The chairman of a Syrian committee for missing people said today that more than 300,000 people may have disappeared during the decades of the country’s rule by the Assad family and during the Civil War.

Mohammed Reda Jalchi, the chairman of this committee set up in May, said the investigation, based on the mandate he has received, begins in 1970, the year that Hafez al -Assad took power, and arrives to this day.

“We estimate that the number of people who disappeared is between 120,000-300,000. The number may be higher, “he told the official Sana agency.

Tens of thousands of people were arrested or disappeared after the civil war broke out in 2011, following the bloody suppression of anti -government protests by then President Bashar al -Assad, his son Hafez. Bashar al -Assad was overthrown in December 2024 by a coalition of Islamist rebels.

During the war, all sides were accused of cruelties – such as the Islamic State jihadist organization that occupied large areas in Syria and Iraq and proceeded with violence and summary executions.

“We have a map that records more than 63 group graves in Syria,” Jalich said, without giving more clarifications. He added that an attempt was made to create a database for the missing.

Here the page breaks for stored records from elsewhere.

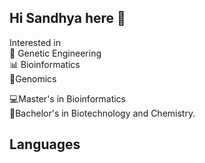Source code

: ## Hi Sandhya here 👋

Interested in  
🧬 Genetic Engineering  
📊 Bioinformatics  
🧪Genomics  

💻Master's in Bioinformatics  
🧪Bachelor's in Biotechnology and Chemistry.

## Languages 


<!--
**Sandhyae2/sandhyae2** is a ✨ _special_ ✨ repository because its `README.md` (this file) appears on your GitHub profile.

Here are some ideas to get you started:

- 🔭 I’m currently working on ...
- 🌱 I’m currently learning ...
- 👯 I’m looking to collaborate on ...
- 🤔 I’m looking for help with ...
- 💬 Ask me about ...
- 📫 How to reach me: ...
- 😄 Pronouns: ...
- ⚡ Fun fact: ...
-->
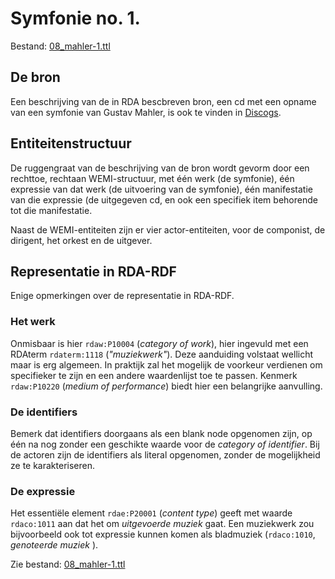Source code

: # Symfonie no. 1.

Bestand: [08_mahler-1.ttl](08_mahler-1.ttl)

## De bron

Een beschrijving van de in RDA bescbreven bron, een cd met een opname van een symfonie van Gustav Mahler, is ook te vinden in [Discogs](https://www.discogs.com/release/8249413-Mahler-Baltimore-Symphony-Orchestra-Marin-Alsop-Symphony-No-1).

## Entiteitenstructuur

De ruggengraat van de beschrijving van de bron wordt gevorm door een rechttoe, rechtaan WEMI-structuur, met één werk (de symfonie), één expressie van dat werk (de uitvoering van de symfonie), één manifestatie van die expressie (de uitgegeven cd, en ook een specifiek item behorende tot die manifestatie.

Naast de WEMI-entiteiten zijn er vier actor-entiteiten, voor de componist, de dirigent, het orkest en de uitgever.

## Representatie in RDA-RDF

Enige opmerkingen over de representatie in RDA-RDF.

### Het werk

Onmisbaar is hier `rdaw:P10004` (*category of work*), hier ingevuld met een RDAterm `rdaterm:1118` (*"muziekwerk"*). Deze aanduiding volstaat wellicht maar is erg algemeen. In praktijk zal het mogelijk de voorkeur verdienen om specifieker te zijn en een andere waardenlijst toe te passen. Kenmerk `rdaw:P10220` (*medium of performance*) biedt hier een belangrijke aanvulling.

### De identifiers

Bemerk dat identifiers doorgaans als een blank node opgenomen zijn, op één na nog zonder een geschikte waarde voor de *category of identifier*. Bij de actoren zijn de identifiers als literal opgenomen, zonder de mogelijkheid ze te karakteriseren.


### De expressie

Het essentiële element `rdae:P20001` (*content type*) geeft met waarde `rdaco:1011` aan dat het om *uitgevoerde muziek* gaat. Een muziekwerk zou bijvoorbeeld ook tot expressie kunnen komen als bladmuziek (`rdaco:1010`, *genoteerde muziek* ).


Zie bestand: [08_mahler-1.ttl](08_mahler-1.ttl)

Thousands of prisoners have been released after the fall of Assad but many Syrians are still looking for their traces of relatives. In January, the chairman of the International Committee of the Red Cross Miriana Spoliaric said it would be a “colossal challenge” to find the missing civil war. The PSC has recorded and is looking for 43,000 people, but this number is probably much smaller than the total number of missing.

According to the Syrian Observatory for Human Rights, more than 100,000 people died in detention, from torture or due to miserable conditions in Syrian prisons during the Civil War.